This month welcomes you to our homes issue. As temps begin their rollercoaster ride downward, September nudges me back into home décor mode.
By this time, our college-age daughter and her living-her-best-life piles of must-haves have departed for another academic year. Somehow, I feel like we’ve gained two extra rooms in our house after the latest departure of “stuff,” and I sense the return of my penchant for editing home décor elements—adding, deleting, rearranging and redoing are in order.
I’m inspired by Kelly Cochrane’s article about Druk Upholstery. While I’ve refinished my fair share of furniture pieces, I don’t possess the expertise to work with upholstery. That’s an entirely different game. One shouldn’t underestimate the amount of artistry and skill it takes to properly bring treasured furniture back to life.
Expertly dressed furniture needs an equally wonderful place to live. Jennifer Pitterle shares exquisite details about a Lake Minnetonka guest house, delightfully described as “a smaller, ‘jewelry box’ version of the main home.” I’m intrigued!
I am also intrigued by author Robert Schneider. During a call, we got to talking about a few whisps of life. He followed up with an email to round out some thoughts. “I am also overseeing the renovation of my mid-century contemporary house. The two rooms on the first floor will become dedicated art galleries with nothing but art on the walls and a bench in the middle of the rooms to enjoy, reflect, contemplate and learn,” he writes.
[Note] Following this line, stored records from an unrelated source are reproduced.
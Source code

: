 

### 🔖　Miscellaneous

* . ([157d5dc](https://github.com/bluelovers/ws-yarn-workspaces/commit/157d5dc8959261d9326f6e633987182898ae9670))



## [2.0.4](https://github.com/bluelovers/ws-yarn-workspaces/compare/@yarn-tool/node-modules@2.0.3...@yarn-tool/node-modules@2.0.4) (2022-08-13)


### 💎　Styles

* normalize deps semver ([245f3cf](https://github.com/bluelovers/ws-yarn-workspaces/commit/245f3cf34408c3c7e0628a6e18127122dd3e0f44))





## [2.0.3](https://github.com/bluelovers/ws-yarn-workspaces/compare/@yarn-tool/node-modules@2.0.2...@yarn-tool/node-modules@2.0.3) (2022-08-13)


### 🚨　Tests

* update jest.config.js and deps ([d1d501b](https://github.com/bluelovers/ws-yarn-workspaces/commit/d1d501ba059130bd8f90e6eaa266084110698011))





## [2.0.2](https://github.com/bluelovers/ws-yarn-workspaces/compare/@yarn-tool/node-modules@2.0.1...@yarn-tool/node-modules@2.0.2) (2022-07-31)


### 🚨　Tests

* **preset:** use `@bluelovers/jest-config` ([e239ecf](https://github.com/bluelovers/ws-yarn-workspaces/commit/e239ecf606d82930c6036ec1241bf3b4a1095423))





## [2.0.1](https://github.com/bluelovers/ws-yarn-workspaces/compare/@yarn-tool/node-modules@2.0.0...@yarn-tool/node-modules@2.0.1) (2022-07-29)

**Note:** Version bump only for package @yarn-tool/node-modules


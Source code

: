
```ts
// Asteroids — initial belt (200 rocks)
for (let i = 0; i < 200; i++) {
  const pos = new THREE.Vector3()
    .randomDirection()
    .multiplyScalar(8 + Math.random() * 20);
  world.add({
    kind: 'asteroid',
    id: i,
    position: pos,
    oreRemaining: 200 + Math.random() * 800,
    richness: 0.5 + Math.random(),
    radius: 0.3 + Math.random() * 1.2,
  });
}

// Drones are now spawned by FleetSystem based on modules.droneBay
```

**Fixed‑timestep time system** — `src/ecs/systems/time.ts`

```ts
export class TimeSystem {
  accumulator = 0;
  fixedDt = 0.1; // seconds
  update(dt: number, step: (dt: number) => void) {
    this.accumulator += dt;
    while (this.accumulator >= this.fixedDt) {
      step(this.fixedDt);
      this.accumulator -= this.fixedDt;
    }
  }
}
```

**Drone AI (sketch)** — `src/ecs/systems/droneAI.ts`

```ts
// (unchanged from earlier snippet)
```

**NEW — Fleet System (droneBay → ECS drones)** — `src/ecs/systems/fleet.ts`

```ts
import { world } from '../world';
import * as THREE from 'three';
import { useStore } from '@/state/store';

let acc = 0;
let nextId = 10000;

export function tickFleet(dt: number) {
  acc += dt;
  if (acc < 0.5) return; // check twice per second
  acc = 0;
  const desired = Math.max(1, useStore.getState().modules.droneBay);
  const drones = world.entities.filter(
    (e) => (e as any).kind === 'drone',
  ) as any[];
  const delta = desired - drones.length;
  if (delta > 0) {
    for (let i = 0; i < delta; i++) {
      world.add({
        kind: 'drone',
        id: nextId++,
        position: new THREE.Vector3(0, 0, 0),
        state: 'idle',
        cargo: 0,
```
Pause to consider this notion: How lovely would it be to have a personally culled gallery in your home?
What is even more lovely is the passage he shared for his planned website: Robert Schneider grew up in an idyllic setting at the confluence of the Plover and Wisconsin rivers in Central Wisconsin. He had a fun-filled childhood of exploring the outdoors, learning, reading, eating (home-cooked dinners with pies, pastries, breads, cookies and cakes made from scratch by his mother), gardening, picking apples and making maple syrup. He possesses fond memories of boating, ice-skating, sledding and tobogganing, picking wild berries for his mother to make fresh pies, collecting stones with his oldest sister, spending time with his father at his workplace laboratory and late night snacks on the screen porch off the large kitchen.
I wrote in response, “You, kind sir, are an intriguing person who I’m glad to have come into contact with—if only for a brief chat, but I hope we connect again to discuss your new book and/or your gallery space. And don’t we all need a gallery space in our home? Truly. The description of your childhood warmed my soul, which longs for similar days of my youth. You are a blessed man with your personal history and current pursuits.”
Readers, I hope your lives are filled with “late night snacks on the screen porch” and interesting pursuits that fill your soul and home with beauty.